Sound Cards for your Homebuilt Computer
A computer's sound card converts digital data into analog sound that humans can hear.
Most sound cards can also accept analog data through the card's microphone and line inputs and convert it to digital formats, making things like home digital sound recording and VOIP communication possible. Many also have MIDI (Musical Instrument Digital Interface) ports for keyboards, synthesizers, and other digital musical instruments.
The first PC's had no sound card. They did have little tiny speakers through which users could hear the occasional beeps and alarms that the computers generated, but that was the extent of their sound systems.
Nowadays, computer sound cards, including those integrated on motherboards, tend to be quite good. For most people, a decent set of computer speakers will make a bigger difference than an add-on sound card in terms of the quality of sound their computers can produce.

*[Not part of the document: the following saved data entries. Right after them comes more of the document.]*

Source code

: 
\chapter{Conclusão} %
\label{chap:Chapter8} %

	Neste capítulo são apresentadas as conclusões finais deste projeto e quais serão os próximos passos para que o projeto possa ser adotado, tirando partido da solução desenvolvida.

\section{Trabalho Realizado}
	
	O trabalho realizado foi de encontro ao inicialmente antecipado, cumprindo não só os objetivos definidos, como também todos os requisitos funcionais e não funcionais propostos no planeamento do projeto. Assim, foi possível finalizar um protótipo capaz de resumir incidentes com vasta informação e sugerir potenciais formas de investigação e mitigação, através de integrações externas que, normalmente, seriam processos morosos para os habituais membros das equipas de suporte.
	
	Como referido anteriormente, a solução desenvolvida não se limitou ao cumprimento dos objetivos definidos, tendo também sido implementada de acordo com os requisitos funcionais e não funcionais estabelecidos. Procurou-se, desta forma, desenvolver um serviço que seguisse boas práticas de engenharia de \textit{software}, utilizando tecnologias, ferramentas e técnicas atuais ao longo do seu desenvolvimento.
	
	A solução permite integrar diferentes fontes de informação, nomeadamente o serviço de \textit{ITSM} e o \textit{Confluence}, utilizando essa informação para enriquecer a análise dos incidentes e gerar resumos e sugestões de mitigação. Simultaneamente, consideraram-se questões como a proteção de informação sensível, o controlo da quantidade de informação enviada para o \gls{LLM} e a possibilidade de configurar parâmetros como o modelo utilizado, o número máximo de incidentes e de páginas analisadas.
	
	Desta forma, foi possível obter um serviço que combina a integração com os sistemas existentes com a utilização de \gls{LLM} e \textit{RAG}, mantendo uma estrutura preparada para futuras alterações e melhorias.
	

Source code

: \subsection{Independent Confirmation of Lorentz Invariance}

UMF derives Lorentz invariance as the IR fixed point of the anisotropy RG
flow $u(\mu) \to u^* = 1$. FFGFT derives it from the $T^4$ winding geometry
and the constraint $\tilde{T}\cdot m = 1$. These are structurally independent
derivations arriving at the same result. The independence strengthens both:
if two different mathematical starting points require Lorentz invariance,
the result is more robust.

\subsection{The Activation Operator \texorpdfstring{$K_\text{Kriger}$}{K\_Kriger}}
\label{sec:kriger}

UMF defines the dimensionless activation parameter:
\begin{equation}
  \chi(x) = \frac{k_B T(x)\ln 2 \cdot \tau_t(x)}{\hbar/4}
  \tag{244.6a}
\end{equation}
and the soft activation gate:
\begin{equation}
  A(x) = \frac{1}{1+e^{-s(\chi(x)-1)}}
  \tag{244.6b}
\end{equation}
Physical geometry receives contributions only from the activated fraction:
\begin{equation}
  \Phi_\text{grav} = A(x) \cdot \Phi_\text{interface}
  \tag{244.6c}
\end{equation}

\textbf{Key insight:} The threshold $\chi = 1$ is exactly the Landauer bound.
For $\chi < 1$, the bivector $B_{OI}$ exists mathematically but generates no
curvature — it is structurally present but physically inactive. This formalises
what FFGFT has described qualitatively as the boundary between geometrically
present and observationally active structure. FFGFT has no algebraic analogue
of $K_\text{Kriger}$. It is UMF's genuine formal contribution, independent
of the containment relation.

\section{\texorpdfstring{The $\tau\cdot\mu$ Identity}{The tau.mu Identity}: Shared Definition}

There also are specialized sound cards for musicians that are designed to be used with professional studio recording software. But it's been years since I've built a computer for that purpose; so all I'll say is that if you're in that line of work, then you already know more than I do about all the latest goodies for people who make music for a living.
Choosing a Sound Card
When selecting a sound card for your homebuilt computer, the first question to ask yourself is whether you should bother with one at all. Even inexpensive motherboards usually have integrated (built-in) sound cards that are very decent and are good enough for the majority of users. You may want to just go with the integrated card, at least until you have a chance to hear it and decide if it's good enough for your needs. You can always add a sound card later.
If you're really into music, however, or if you're a gamer and you want to experience the full experience of your games, then you should think about the following factors:
How important is computer sound to you? If you want to listen to (or create) music on your PC, then obviously you should lean toward a higher-end sound card or dedicated audio studio system. If music is your passion, then consider some of the very best cards.
Are you going to be using your computer as the hub of a home theater system? If so, you may want something like a surround sound card like the Creative Audigy 7.1 card at the top of this page. This is also true if you're a serious gamer.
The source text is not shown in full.